On Wednesday, Youngstown State announced Pelini as its head football coach. He’ll return to his hometown and work under President Jim Tressel, who led Youngstown State to four FCS national championships.

During his introductory press conference Wednesday in Ohio, Pelini called Tressel “a president who understands football, who’s going to support me, something I don’t know if I’ve ever had.”
YEAH, Jim Tressel is just the kind of guy who oozes integrity and understanding of how to conduct a college football program the right way.

Remember that Tressel is the guy whose football program at Ohio State had gone rogue under his leadership. Remember, too, that Tressel is the guy who withheld what he knew about an improper-benefits scandal involving Buckeye players and a shady tattoo shop from his own administration and then lied to NCAA investigators. From ESPN at the time:
Former Ohio State coach Jim Tressel, who was forced to resign in May, committed the ultimate sin for a college coach when he withheld information about the scandal from OSU officials and NCAA investigators. In fact, according to the NCAA's infractions report released Tuesday, Tressel had four opportunities to reveal his knowledge of the scandal to the NCAA, but never once told the truth.

The NCAA also didn't buy Tressel's excuses for remaining silent. Before Tressel was forced to resign, he said he didn't reveal that former OSU quarterback Terrelle Pryor and other players were trading memorabilia for tattoos and cash because the tattoo-shop owner, Edward Rife, was under investigation for drug dealing.

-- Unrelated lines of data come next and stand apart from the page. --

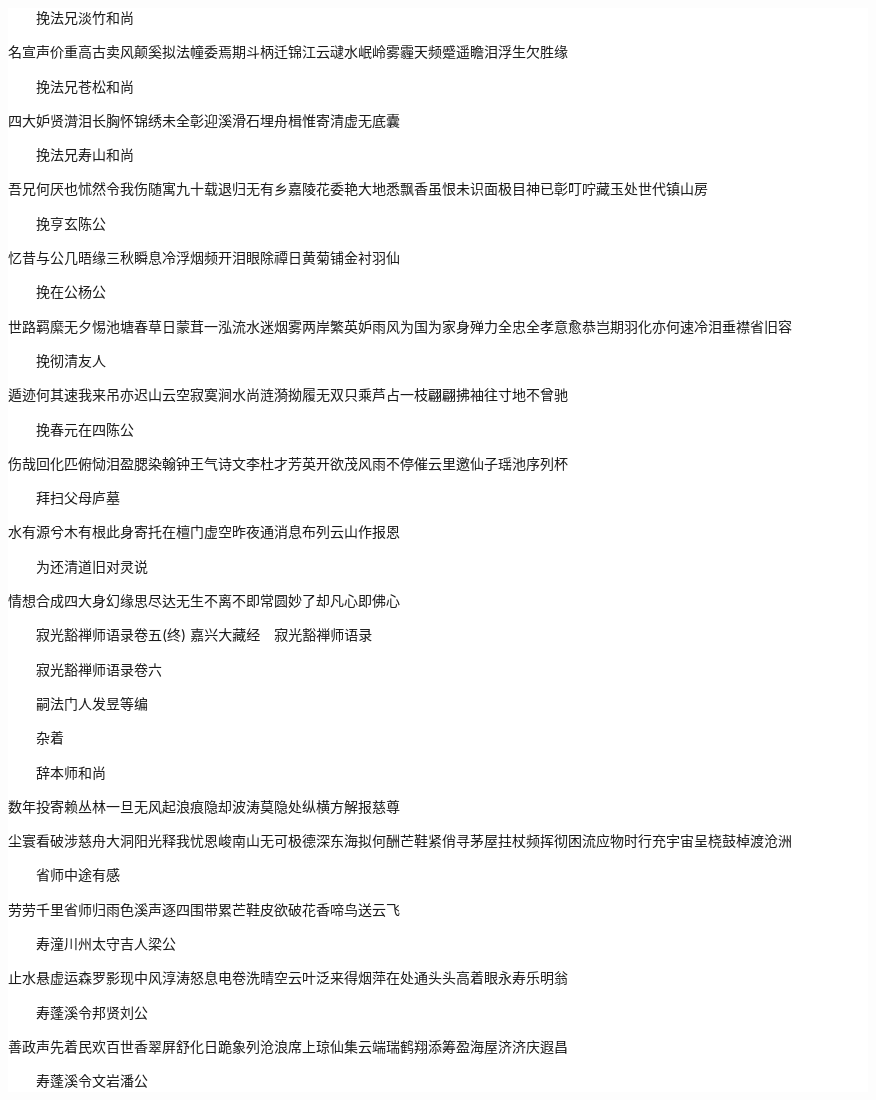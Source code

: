 　　挽法兄淡竹和尚

名宣声价重高古卖风颠奚拟法幢委焉期斗柄迁锦江云叇水岷岭雾霾天频蹙遥瞻泪浮生欠胜缘

　　挽法兄苍松和尚

四大妒贤潸泪长胸怀锦绣未全彰迎溪滑石埋舟楫惟寄清虚无底囊

　　挽法兄寿山和尚

吾兄何厌也怵然令我伤随寓九十载退归无有乡嘉陵花委艳大地悉飘香虽恨未识面极目神已彰叮咛藏玉处世代镇山房

　　挽亨玄陈公

忆昔与公几晤缘三秋瞬息冷浮烟频开泪眼除禫日黄菊铺金衬羽仙

　　挽在公杨公

世路羁縻无夕惕池塘春草日蒙茸一泓流水迷烟雾两岸繁英妒雨风为国为家身殚力全忠全孝意愈恭岂期羽化亦何速冷泪垂襟省旧容

　　挽彻清友人

遁迹何其速我来吊亦迟山云空寂寞涧水尚涟漪拗履无双只乘芦占一枝翩翩拂袖往寸地不曾驰

　　挽春元在四陈公

伤哉回化匹俯恸泪盈腮染翰钟王气诗文李杜才芳英开欲茂风雨不停催云里邀仙子瑶池序列杯

　　拜扫父母庐墓

水有源兮木有根此身寄托在檀门虚空昨夜通消息布列云山作报恩

　　为还清道旧对灵说

情想合成四大身幻缘思尽达无生不离不即常圆妙了却凡心即佛心

　　寂光豁禅师语录卷五(终)
嘉兴大藏经　寂光豁禅师语录


　　寂光豁禅师语录卷六

　　嗣法门人发昱等编

　　杂着

　　辞本师和尚

数年投寄赖丛林一旦无风起浪痕隐却波涛莫隐处纵横方解报慈尊

尘寰看破涉慈舟大洞阳光释我忧恩峻南山无可极德深东海拟何酬芒鞋紧俏寻茅屋拄杖频挥彻困流应物时行充宇宙呈桡鼓棹渡沧洲

　　省师中途有感

劳劳千里省师归雨色溪声逐四围带累芒鞋皮欲破花香啼鸟送云飞

　　寿潼川州太守吉人梁公

止水悬虚运森罗影现中风淳涛怒息电卷洗晴空云叶泛来得烟萍在处通头头高着眼永寿乐明翁

　　寿蓬溪令邦贤刘公

善政声先着民欢百世香翠屏舒化日跪象列沧浪席上琼仙集云端瑞鹤翔添筹盈海屋济济庆遐昌

　　寿蓬溪令文岩潘公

Tressel said he didn't want to jeopardize the federal investigation and feared for the safety of his players.

"The committee found [Tressel's reasoning] not to be credible," the report said. "The former head coach's inaction on four different occasions was in the committee's view, a deliberate effort to conceal the situation from the institution and the NCAA in order to preserve the eligibility of the aforementioned student-athletes, several of whom were key contributors to the team's highly successful 12-1 season in 2010."

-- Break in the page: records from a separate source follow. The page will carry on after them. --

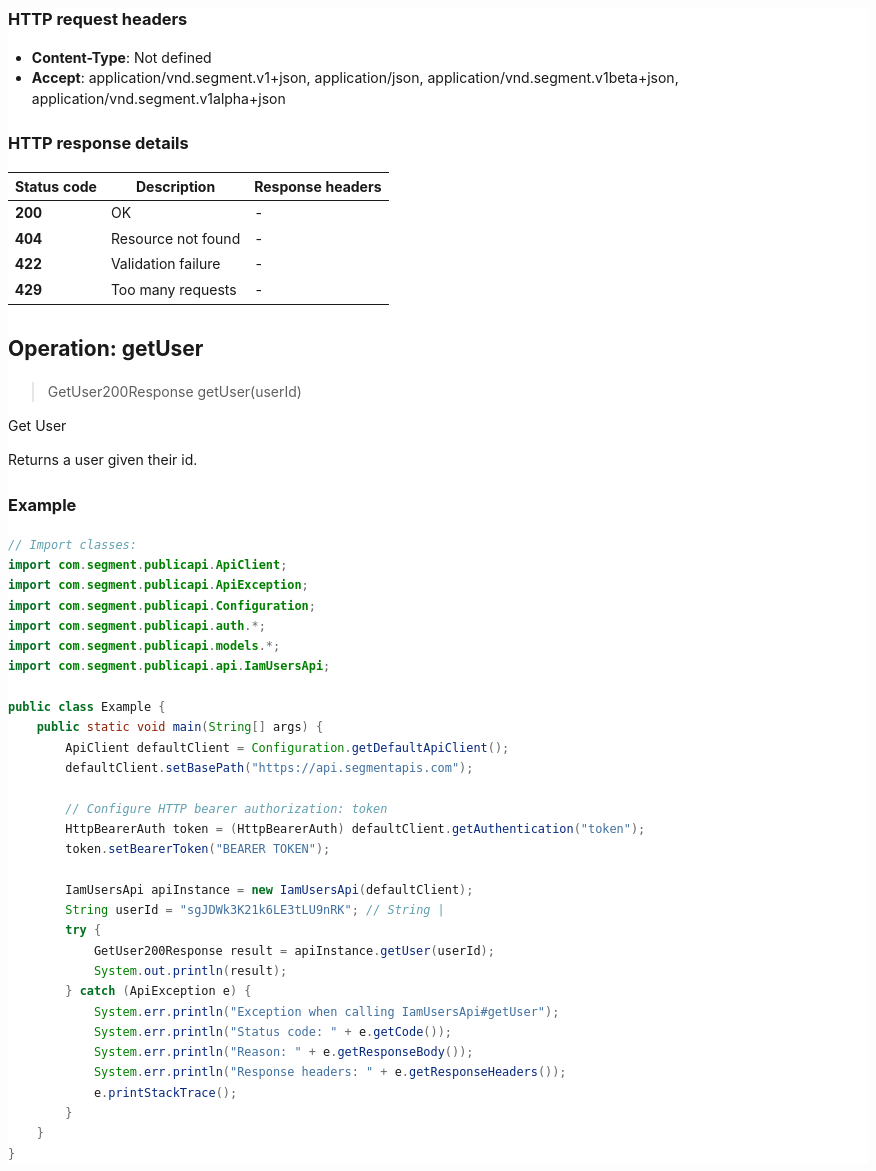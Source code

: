 ### HTTP request headers

- **Content-Type**: Not defined
- **Accept**: application/vnd.segment.v1+json, application/json, application/vnd.segment.v1beta+json, application/vnd.segment.v1alpha+json


### HTTP response details
| Status code | Description | Response headers |
|-------------|-------------|------------------|
| **200** | OK |  -  |
| **404** | Resource not found |  -  |
| **422** | Validation failure |  -  |
| **429** | Too many requests |  -  |


## Operation: getUser

> GetUser200Response getUser(userId)

Get User

Returns a user given their id.

### Example

```java
// Import classes:
import com.segment.publicapi.ApiClient;
import com.segment.publicapi.ApiException;
import com.segment.publicapi.Configuration;
import com.segment.publicapi.auth.*;
import com.segment.publicapi.models.*;
import com.segment.publicapi.api.IamUsersApi;

public class Example {
    public static void main(String[] args) {
        ApiClient defaultClient = Configuration.getDefaultApiClient();
        defaultClient.setBasePath("https://api.segmentapis.com");
        
        // Configure HTTP bearer authorization: token
        HttpBearerAuth token = (HttpBearerAuth) defaultClient.getAuthentication("token");
        token.setBearerToken("BEARER TOKEN");

        IamUsersApi apiInstance = new IamUsersApi(defaultClient);
        String userId = "sgJDWk3K21k6LE3tLU9nRK"; // String | 
        try {
            GetUser200Response result = apiInstance.getUser(userId);
            System.out.println(result);
        } catch (ApiException e) {
            System.err.println("Exception when calling IamUsersApi#getUser");
            System.err.println("Status code: " + e.getCode());
            System.err.println("Reason: " + e.getResponseBody());
            System.err.println("Response headers: " + e.getResponseHeaders());
            e.printStackTrace();
        }
    }
}
```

SEC associate commissioner Greg Sankey, who serves on the NCAA's infractions committee, called Tressel's conduct "very serious and, frankly, very disappointing."

Now Meyer and the rest of the Buckeyes get to pay for Tressel's sins.

As part of its punishment, the NCAA made it nearly impossible for Tressel to become a college coach again. The NCAA hit Tressel with a five-year show-cause penalty until December 2016, under which any school that wants to hire him must submit a report to the NCAA detailing why it needs to employ him and how it would monitor him to ensure he doesn't break its rules again. Any school hiring Tressel during the five-year period would be subject to more severe sanctions if he cheats again.

Even if a school hires Tressel, he will be suspended for the first five regular-season games when he returns, as well as any postseason contests.
YEAH, Pelini's kind of guy is a man the NCAA doesn't trust to coach college football . . . but apparently is just the kind of guy to run Youngstown State. And Bo Pelini apparently is just the kind of guy a man who can't be trusted to coach college ball thinks ought to be coaching at Youngstown State.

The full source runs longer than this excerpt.